AIM OF THE EXERCISE:
Only one stretch of the records below should be repeated. It starts with the line containing "sehingga tidak akan" and goes on through the line containing "your Code 🚀", exactly as written.
******************************
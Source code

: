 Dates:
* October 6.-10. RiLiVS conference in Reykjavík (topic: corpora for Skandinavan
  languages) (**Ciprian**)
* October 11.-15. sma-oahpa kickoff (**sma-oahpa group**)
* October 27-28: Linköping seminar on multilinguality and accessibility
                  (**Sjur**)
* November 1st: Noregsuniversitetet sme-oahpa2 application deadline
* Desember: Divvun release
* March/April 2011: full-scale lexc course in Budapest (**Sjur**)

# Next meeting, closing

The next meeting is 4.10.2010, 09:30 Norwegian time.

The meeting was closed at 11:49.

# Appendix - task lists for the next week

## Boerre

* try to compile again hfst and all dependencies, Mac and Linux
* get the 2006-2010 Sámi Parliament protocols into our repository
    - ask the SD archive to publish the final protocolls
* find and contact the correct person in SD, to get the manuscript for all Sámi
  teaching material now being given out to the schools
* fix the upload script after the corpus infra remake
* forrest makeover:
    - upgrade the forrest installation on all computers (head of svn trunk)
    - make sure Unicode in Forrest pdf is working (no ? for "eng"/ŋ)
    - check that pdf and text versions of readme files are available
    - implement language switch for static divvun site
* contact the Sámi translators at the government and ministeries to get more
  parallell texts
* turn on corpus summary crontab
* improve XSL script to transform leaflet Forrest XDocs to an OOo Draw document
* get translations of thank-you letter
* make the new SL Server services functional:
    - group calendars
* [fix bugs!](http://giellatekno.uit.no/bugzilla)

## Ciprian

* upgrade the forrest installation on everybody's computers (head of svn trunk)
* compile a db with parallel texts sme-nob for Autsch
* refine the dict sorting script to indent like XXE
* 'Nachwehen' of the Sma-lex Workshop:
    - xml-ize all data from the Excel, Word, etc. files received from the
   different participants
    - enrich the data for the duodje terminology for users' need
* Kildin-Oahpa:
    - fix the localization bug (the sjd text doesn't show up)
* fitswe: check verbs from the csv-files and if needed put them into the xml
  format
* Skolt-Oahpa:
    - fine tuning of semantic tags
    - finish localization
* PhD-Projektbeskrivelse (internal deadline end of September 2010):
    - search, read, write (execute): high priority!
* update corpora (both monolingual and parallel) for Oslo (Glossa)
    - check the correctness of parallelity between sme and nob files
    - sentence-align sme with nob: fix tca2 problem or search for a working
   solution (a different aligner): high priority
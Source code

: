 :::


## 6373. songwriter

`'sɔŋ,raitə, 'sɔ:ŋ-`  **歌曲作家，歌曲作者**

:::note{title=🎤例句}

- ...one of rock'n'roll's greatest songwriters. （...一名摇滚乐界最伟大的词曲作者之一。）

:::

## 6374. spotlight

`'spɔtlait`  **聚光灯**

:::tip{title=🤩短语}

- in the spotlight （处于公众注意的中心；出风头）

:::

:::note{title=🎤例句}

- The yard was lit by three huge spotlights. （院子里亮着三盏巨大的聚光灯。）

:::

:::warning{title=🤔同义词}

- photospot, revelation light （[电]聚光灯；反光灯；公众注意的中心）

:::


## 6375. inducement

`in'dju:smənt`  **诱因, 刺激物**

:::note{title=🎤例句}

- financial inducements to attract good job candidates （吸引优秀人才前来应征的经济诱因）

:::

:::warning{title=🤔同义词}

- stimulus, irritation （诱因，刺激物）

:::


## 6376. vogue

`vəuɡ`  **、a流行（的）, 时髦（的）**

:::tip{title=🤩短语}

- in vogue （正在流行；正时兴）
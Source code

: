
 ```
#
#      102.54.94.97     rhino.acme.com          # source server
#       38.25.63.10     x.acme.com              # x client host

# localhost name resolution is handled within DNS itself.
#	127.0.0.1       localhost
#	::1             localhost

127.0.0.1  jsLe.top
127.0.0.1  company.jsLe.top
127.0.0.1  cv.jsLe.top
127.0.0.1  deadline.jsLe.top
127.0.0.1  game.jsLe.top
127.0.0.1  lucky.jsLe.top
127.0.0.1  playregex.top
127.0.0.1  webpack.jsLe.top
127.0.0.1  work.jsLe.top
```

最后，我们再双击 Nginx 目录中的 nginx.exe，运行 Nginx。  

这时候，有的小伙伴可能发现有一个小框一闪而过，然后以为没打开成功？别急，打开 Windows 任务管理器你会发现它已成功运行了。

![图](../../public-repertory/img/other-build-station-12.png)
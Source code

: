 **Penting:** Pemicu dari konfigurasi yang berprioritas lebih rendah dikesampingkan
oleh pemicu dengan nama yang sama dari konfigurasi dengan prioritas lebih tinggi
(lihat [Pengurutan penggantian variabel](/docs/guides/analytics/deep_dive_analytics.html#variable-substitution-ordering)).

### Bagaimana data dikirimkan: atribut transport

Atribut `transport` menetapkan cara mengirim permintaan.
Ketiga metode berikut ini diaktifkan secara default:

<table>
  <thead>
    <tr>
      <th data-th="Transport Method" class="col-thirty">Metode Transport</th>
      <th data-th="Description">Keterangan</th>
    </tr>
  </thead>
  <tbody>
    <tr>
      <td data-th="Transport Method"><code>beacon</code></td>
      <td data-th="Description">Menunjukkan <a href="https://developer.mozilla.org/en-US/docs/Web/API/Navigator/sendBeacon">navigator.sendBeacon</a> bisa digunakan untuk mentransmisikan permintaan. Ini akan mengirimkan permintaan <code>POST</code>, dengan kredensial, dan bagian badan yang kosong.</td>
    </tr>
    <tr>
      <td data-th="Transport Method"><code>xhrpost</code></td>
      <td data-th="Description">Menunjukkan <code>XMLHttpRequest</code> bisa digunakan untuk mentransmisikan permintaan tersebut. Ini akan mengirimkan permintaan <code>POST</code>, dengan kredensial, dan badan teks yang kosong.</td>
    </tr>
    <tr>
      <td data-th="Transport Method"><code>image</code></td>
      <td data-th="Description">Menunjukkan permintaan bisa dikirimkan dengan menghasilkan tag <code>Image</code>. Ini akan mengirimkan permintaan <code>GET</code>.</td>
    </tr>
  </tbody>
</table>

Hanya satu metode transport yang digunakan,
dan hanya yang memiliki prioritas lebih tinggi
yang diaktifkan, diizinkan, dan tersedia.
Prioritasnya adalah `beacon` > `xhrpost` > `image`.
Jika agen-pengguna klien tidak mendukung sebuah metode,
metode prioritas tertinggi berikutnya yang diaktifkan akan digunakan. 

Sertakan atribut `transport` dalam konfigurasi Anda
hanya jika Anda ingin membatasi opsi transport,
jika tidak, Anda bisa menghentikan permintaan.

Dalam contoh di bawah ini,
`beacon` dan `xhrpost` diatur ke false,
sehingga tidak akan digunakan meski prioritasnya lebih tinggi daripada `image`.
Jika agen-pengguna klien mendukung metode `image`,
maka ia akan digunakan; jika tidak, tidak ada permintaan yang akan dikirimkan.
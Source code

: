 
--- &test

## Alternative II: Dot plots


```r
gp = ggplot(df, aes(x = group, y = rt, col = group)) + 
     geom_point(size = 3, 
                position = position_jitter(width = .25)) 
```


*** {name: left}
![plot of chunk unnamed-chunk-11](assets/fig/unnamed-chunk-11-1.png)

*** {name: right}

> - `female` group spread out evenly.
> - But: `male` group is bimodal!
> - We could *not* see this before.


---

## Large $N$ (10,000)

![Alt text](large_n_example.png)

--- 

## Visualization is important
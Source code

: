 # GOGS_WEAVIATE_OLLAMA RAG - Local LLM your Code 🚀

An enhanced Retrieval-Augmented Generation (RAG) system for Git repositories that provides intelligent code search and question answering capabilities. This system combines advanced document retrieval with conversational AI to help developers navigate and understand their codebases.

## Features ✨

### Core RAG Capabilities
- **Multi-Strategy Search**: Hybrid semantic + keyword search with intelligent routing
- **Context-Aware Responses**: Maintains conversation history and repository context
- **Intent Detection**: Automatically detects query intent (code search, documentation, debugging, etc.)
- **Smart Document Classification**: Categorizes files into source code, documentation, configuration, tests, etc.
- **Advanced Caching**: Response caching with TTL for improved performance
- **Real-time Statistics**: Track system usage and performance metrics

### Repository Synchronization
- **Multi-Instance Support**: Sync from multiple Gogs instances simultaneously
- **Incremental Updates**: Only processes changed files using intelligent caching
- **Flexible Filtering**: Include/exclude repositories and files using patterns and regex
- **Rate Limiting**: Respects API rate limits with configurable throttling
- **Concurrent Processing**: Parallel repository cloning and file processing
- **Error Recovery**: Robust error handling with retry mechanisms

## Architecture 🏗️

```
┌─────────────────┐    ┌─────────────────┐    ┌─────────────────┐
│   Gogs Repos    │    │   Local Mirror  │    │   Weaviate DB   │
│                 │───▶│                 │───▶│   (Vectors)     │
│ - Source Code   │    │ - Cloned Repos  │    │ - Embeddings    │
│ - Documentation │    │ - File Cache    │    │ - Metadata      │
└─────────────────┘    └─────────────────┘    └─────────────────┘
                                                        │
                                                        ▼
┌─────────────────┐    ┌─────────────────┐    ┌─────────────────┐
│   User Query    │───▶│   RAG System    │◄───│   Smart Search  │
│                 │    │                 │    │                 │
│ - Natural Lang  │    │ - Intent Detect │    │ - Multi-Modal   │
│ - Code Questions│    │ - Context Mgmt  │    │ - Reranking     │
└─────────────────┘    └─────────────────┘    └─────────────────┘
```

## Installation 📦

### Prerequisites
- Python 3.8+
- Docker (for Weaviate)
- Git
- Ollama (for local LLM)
******************************
ANSWER TO THE EXERCISE:
sehingga tidak akan digunakan meski prioritasnya lebih tinggi daripada `image`.
Jika agen-pengguna klien mendukung metode `image`,
maka ia akan digunakan; jika tidak, tidak ada permintaan yang akan dikirimkan.
Source code

: 
--- &test

## Alternative II: Dot plots


```r
gp = ggplot(df, aes(x = group, y = rt, col = group)) + 
     geom_point(size = 3, 
                position = position_jitter(width = .25)) 
```


*** {name: left}
![plot of chunk unnamed-chunk-11](assets/fig/unnamed-chunk-11-1.png)

*** {name: right}

> - `female` group spread out evenly.
> - But: `male` group is bimodal!
> - We could *not* see this before.


---

## Large $N$ (10,000)

![Alt text](large_n_example.png)

--- 

## Visualization is important
Source code

: # GOGS_WEAVIATE_OLLAMA RAG - Local LLM your Code 🚀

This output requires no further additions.